Required action
Single out the lines of the material that contain "begin" and copy them.

Supplied material

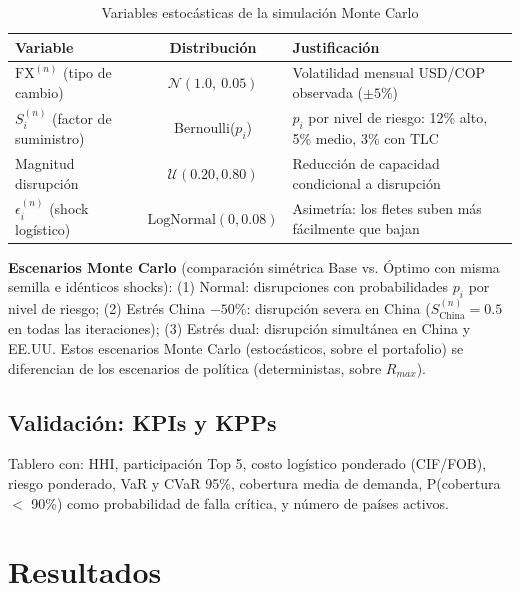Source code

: \documentclass[11pt,a4paper]{article}
\begin{document}
\begin{table}[H]
\centering\caption{Variables estocásticas de la simulación Monte Carlo}\label{tab:vars_mc}
\footnotesize
\begin{tabularx}{\textwidth}{lcX}
\toprule
\textbf{Variable} & \textbf{Distribución} & \textbf{Justificación} \\
\midrule
$\text{FX}^{(n)}$ (tipo de cambio) & $\mathcal{N}(1.0,\ 0.05)$ & Volatilidad mensual USD/COP observada ($\pm 5\%$) \\
$S_i^{(n)}$ (factor de suministro) & Bernoulli($p_i$) & $p_i$ por nivel de riesgo: 12\% alto, 5\% medio, 3\% con TLC \\
Magnitud disrupción & $\mathcal{U}(0.20, 0.80)$ & Reducción de capacidad condicional a disrupción \\
$\epsilon_i^{(n)}$ (shock logístico) & $\text{LogNormal}(0, 0.08)$ & Asimetría: los fletes suben más fácilmente que bajan \\
\bottomrule
\end{tabularx}
\end{table}

\vspace{-0.3cm}
\textbf{Escenarios Monte Carlo} (comparación simétrica Base vs. Óptimo con misma semilla e idénticos shocks): (1) Normal: disrupciones con probabilidades $p_i$ por nivel de riesgo; (2) Estrés China $-50\%$: disrupción severa en China ($S_{\text{China}}^{(n)}=0.5$ en todas las iteraciones); (3) Estrés dual: disrupción simultánea en China y EE.UU. Estos escenarios Monte Carlo (estocásticos, sobre el portafolio) se diferencian de los escenarios de política (deterministas, sobre $R_{max}$).

\subsection{Validación: KPIs y KPPs}

Tablero con: HHI, participación Top 5, costo logístico ponderado (CIF/FOB), riesgo ponderado, VaR y CVaR 95\%, cobertura media de demanda, P(cobertura $<$ 90\%) como probabilidad de falla crítica, y número de países activos.

\section{Resultados}
\end{document}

Task output
\begin{document}
\begin{table}[H]
\begin{tabularx}{\textwidth}{lcX}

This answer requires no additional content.